Uma entrevista fictícia gravada por Elis (Andrea Horta), a última antes de sua morte, é o fio condutor da minissérie.
A atriz Andrea Horta como a cantora Elis Regina (Divulgação/ TV Globo)

Já virou tradição na Globo aproveitar filmes lançados sob seu selo no formato de microsséries. Tanto que vários dos longas exibidos em quatro capítulos pelo canal já têm cenas extras rodadas exatamente com esta intenção. No entanto, em Elis – Viver É Melhor que Sonhar, exibida desde a última terça-feira (08), a emissora conseguiu azeitar a fórmula, ao incluir depoimentos e narrativas históricas em meio às cenas do filme lançado em 2016.
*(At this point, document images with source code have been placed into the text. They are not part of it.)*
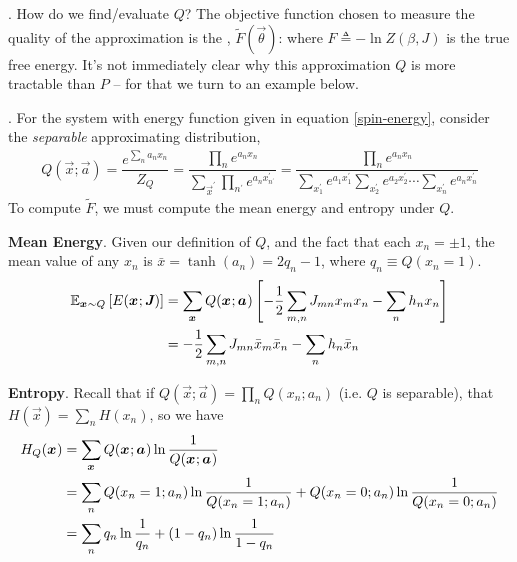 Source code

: \documentclass[11pt]{article}
\begin{document}
\myspace 
\p {}. How do we find/evaluate $Q$? The objective function chosen to measure the quality of the approximation is the , $\widetilde F(\vec{\theta})$:
where $F \triangleq - \ln Z(\beta, J)$ is the true free energy. It's not immediately clear why this approximation $Q$ is more tractable than $P$ -- for that we turn to an example below.

\myspace
\p {}. For the system with energy function given in equation \ref{spin-energy}, consider the \textit{separable} approximating distribution,
\begin{align}
	Q(\vec x; \vec a) = \dfrac{   e^{\sum_n a_n x_n}  }{  Z_Q  } 
	= \dfrac{ \prod_{n} e^{a_n x_n} }{ \sum_{\vec{x}^{\prime}} \prod_{n^{\prime}} e^{a_n x^{\prime}_{n^\prime}} } 
	=  \dfrac{ \prod_{n} e^{a_n x_n} }{
		 \sum_{x^{\prime}_1} e^{a_1 x^{\prime}_1} \sum_{x^{\prime}_2} e^{a_2 x^{\prime}_2}  \cdots \sum_{x^{\prime}_n} e^{a_n x^{\prime}_n} 
	} 
\end{align}
To compute $\widetilde F$, we must compute the mean energy and entropy under $Q$.
\begin{compactitem}[$\rightarrow$]
	
	\item \textbf{Mean Energy}. Given our definition of $Q$, and the fact that each $x_n = \pm 1$, the mean value of any $x_n$ is $\bar{x} = \tanh(a_n) = 2 q_n - 1$, where $q_n \equiv Q(x_n = 1)$. 
	\begin{align}
		\E[\vec x \sim Q]{E(\vec x; \matr J)}
		&= \sum_{\vec{x}} Q(\vec x; \vec a) \left[ 
			-\onehalf \sum_{m,n} J_{mn} x_m x_n - \sum_n h_n x_n
		\right] \\
		&= -\onehalf \sum_{m,n} J_{mn} \bar x_m \bar x_n - \sum_n h_n \bar x_n
	\end{align}
	
	\item \textbf{Entropy}. Recall that if $Q(\vec x; \vec a) = \prod_n Q(x_n; a_n)$ (i.e. $Q$ is separable), that $H(\vec{x}) = \sum_n H(x_n)$, so we have
	\begin{align}
	H_Q(\vec{x}) &= \sum_{\vec{x}} Q(\vec x; \vec a) \ln \inv{Q(\vec x; \vec a)} \\
		&= \sum_n Q(x_n = 1; a_n) \ln \inv{Q(x_n = 1; a_n)} +   Q(x_n = 0; a_n) \ln \inv{ Q(x_n = 0; a_n)} \\
		&= \sum_n q_n \ln \inv{q_n} +  (1 - q_n) \ln \inv{ 1 - q_n }
	\end{align}
\end{compactitem}
\end{document}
Na microssérie, a história de vida da cantora Elis Regina (Andreia Horta) é contada a partir de uma entrevista dada por ela. Em meio às falas reflexivas da artista, depoimentos reais da própria Elis dão sustentação à entrevista ficcional. O recurso também permite a inclusão de cenas que retratam a efervescência cultural do período histórico retratado, bem como a repressão do regime militar instalado, num tom documental. Por fim, nomes como Nelson Motta, Luiz Carlos Miele, Caetano Veloso e Roberto Carlos, entre outros, surgem em depoimentos gravados em diversas épocas.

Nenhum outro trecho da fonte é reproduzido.